Working at the height of his powers alongside regular collaborator Yuen Biao, Sammo makes room for a dizzying line-up of guest appearances from many of the top talents in Hong Kong action cinema, from Shaw Brothers trailblazers like Jimmy Wang Yu (One-Armed Boxer) to fresh-faced newcomers like Cynthia Rothrock.

Picture 8/10

Arrow Video presents Sammo Hung’s Millionaires’ Express (aka, Shanghai Express) on Blu-ray in a two-disc limited edition release. The release includes the Hong Kong theatrical cut, the extended export cut, the English language version, and the hybrid cut, with the last one incorporating all of the material unique to each version for the longest possible cut (Eureka created it in 2021). The previous two versions are available exclusively through this limited edition on the second disc. All four versions are presented in the aspect ratio of 2.35:1 and have been sourced from a new 2K restoration performed by Fortune Star from the “best available materials.” Despite this set replicating the region B Eureka release, it has still been locked to region A and would not play on my region B player.
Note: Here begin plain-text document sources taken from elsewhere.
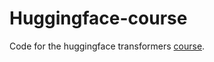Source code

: # Huggingface-course
Code for the huggingface transformers [course](https://huggingface.co/course/chapter0/1?fw=pt).
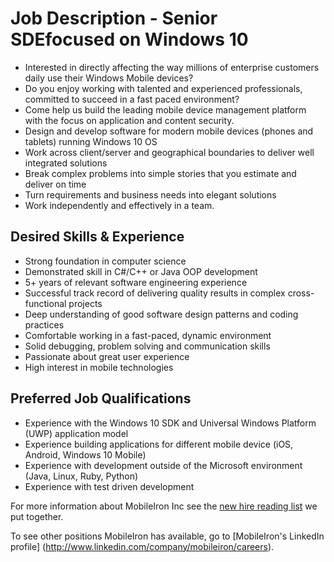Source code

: # Job Description - Senior SDEfocused on Windows 10
* Interested in directly affecting the way millions of enterprise customers daily use their Windows Mobile devices?
* Do you enjoy working with talented and experienced professionals, committed to succeed in a fast paced environment?
* Come help us build the leading mobile device management platform with the focus on application and content security.
* Design and develop software for modern mobile devices (phones and tablets) running Windows 10 OS
* Work across client/server and geographical boundaries to deliver well integrated solutions
* Break complex problems into simple stories that you estimate and deliver on time
* Turn requirements and business needs into elegant solutions
* Work independently and effectively in a team.

## Desired Skills & Experience
* Strong foundation in computer science
* Demonstrated skill in C#/C++ or Java OOP development
* 5+ years of relevant software engineering experience
* Successful track record of delivering quality results in complex cross-functional projects
* Deep understanding of good software design patterns and coding practices
* Comfortable working in a fast-paced, dynamic environment
* Solid debugging, problem solving and communication skills
* Passionate about great user experience
* High interest in mobile technologies

## Preferred Job Qualifications
* Experience with the Windows 10 SDK and Universal Windows Platform (UWP) application model
* Experience building applications for different mobile device (iOS, Android, Windows 10 Mobile)
* Experience with development outside of the Microsoft environment (Java, Linux, Ruby, Python)
* Experience with test driven development

For more information about MobileIron Inc see the [new hire reading list](http://mobileironman.com/new-hire-reading-list/) we put together.

To see other positions MobileIron has available, go to [MobileIron's LinkedIn profile] (http://www.linkedin.com/company/mobileiron/careers).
The overall presentation for all four versions is on par with most other Fortune Star restorations. Grain appears to have been left intact and not “denoised” away as a handful of restorations have done (Running Out of Time seemed to feature a bit). It looks clean and natural often, though a handful of low-lit sequences can come off a bit noisier, if not excessively so. This leads to excellent detail and texture, which is most notable in costumes and desert settings.

The colors look fine, if nothing special, leaning a little cooler. Reds are bright enough, and skin tones look accurate. Black levels are also pretty strong, and the darker sequences have decent shadow and depth. The encoding is also excellent across all four presentations, with smoke being cleanly rendered when it makes an appearance. The restoration work also looks extensive, and I don’t recall any severe damage ever popping up. I was also happy to see no disorienting shifts in picture quality when scenes unique to each version pop up; it looks like they had access to the original negative for most of the film, the interpositive at worst.

Again, excellent presentations across the board.

(Screen captures have been taken from the Hybrid Cut.)

Audio 6/10

Monaural Cantonese and English soundtracks are provided where appropriate, all in lossless single-channel PCM. The Hong Kong version, Extended version, and Hybrid Cut all present Cantonese soundtracks. In contrast, the Extended and English Export versions offer English soundtracks, the Extended version being a hybrid English/Cantonese soundtrack. The notes suggest the English soundtrack for the Export version has been assembled from a couple of sources.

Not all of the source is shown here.